I spent the day in Ostia Antica with Tom Leslie and Esther Schor. A twenty minute subway ride from Porta San Paolo, then a short walk, and you are at the entrance to one of the best-preserved Roman towns.
It does not take long at Ostia to lose the tour groups, You move a few blocks off of the Decumanus Maximus and you find yourself along in weeds, stumbling on extensive mosaics, wall paintings, and the remains of a mythraeum. We ignored the orange hazard tape, which was put up recently in the wake of some collapses due to rain and flooding, and made our way to the edge of town, toward what had once been the beach of this crucial port. (The beach is now another two mile away; the Tiber, which once ran alongside much of the northern side of the town, long ago turned, leaving an oxbow of fields). We found some of the most spectacular mosaics one of the largest of the bath complexes. And then we walked through fields to the synagogue which once stood on the beach and is considered the oldest synagogue outside of Israel. Adachiara Zevi's foundation, Arte in Memoria, since 2007 has biannually invited artists to develop works that will temporarily be installed in and around the synagogue. We all (to be fair, two of us were Jewish, and have strong interest in Jewish history and culture) found this to be the most captivating part of the day. Even though the works were uneven in their impact on us, we all loved the idea of artists being invited in to re-present to visitors the synagogue, and the lived reality of this diverse, pan-Mediterranean port city of two thousand years ago.
Throughout the day, and then last night, I kept asking what I increasingly ask at these ruins: what were we after? None of us were classical scholars, or architectural historians of this period, but we sought out with some persistence specific sites listed in the guidebooks, the remains of a three-story apartment building, a mythraeum with a ladder-themed mosaic, showing the now-obscure stages of, well, enlightenment. What were we hoping for? Where we we driving at?
We hoped to find material pathways into understanding a little more about the people who inhabited these now-ruins. At the synagogue, of course, we paid our respects, and hoped for some further insight into our beliefs, or connections to this religion and people. But most of all, I believe we went to these ruins simply to connect to the distant past. We marveled at the age of the buildings which still stand, the carriage ruts in the stones, an inscription in front of an inn urging that the thirsty come in and have a drink. We sought out the remarkable survival of a square foot of wall painting, the line of guild storefronts, the steam pipes in a bath house.
What we'll remember is less about the people of Ostia (although the idea that this was a truly cosmopolitan port town, in a way more interesting that the summer vacation spot called Pompeii) than that, for an afternoon, we flew over time and had a fleeting -- invented, limited, probably erroneous -- connection to these people and that time.

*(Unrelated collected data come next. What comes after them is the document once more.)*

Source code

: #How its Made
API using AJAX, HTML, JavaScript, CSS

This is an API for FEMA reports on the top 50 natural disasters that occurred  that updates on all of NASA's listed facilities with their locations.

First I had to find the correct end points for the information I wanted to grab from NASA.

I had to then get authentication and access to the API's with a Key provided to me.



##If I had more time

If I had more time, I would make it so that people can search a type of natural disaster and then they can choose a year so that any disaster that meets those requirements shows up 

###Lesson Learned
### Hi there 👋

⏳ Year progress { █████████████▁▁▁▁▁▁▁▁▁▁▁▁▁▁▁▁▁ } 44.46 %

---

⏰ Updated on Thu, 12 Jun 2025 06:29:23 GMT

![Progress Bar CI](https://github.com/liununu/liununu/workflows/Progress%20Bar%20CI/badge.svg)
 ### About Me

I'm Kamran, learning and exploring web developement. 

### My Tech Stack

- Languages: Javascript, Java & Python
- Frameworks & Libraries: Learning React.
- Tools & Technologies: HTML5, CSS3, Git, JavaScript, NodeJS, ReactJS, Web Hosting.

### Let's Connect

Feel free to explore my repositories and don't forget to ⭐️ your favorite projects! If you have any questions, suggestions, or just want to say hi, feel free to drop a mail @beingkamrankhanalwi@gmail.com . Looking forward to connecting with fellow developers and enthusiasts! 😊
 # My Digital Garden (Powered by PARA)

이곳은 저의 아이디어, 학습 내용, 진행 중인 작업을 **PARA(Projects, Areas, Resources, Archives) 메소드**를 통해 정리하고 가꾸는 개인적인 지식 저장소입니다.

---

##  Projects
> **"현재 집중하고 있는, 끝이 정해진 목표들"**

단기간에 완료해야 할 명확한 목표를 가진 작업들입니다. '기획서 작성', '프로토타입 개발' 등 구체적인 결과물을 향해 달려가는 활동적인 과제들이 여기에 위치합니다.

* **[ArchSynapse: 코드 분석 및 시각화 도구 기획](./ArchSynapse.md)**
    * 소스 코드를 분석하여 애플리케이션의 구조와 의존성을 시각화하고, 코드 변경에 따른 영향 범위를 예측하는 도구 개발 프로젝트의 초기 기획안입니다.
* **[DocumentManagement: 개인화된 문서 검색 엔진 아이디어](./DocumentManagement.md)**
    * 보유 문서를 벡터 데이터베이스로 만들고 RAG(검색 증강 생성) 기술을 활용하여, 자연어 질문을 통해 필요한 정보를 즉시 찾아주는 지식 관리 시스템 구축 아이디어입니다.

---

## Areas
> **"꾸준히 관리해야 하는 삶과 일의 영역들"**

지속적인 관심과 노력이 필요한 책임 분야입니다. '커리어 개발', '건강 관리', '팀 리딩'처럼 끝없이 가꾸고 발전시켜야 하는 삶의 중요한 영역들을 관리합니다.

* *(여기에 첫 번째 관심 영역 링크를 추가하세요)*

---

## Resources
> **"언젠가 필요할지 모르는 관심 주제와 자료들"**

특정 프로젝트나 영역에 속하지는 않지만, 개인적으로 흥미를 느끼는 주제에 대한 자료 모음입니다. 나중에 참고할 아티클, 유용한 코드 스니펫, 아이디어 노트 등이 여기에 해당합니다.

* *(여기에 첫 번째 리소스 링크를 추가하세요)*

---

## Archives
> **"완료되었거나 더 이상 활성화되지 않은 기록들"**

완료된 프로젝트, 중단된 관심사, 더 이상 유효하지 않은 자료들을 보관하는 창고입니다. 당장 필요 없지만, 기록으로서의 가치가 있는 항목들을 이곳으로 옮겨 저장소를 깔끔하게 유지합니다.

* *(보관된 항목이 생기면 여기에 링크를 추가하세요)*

One of the most interesting of the artistic interventions around the synagogue is Michael Rakowitz's Gheniza in Ostia. A gheniza is a storage area for worn-out Jewish religious books before their ritual burial. Rakowitz created a series of quick-and city columns made of clay pipe material clustered around a tree adjacent to the synagogue. The comparison to chimney's is to inevitable not to be intended. It is at once harrowing and somehow comforting, that these columns -- or chimneys, or figures -- are clustered in a beautiful field, sheltered by the tree.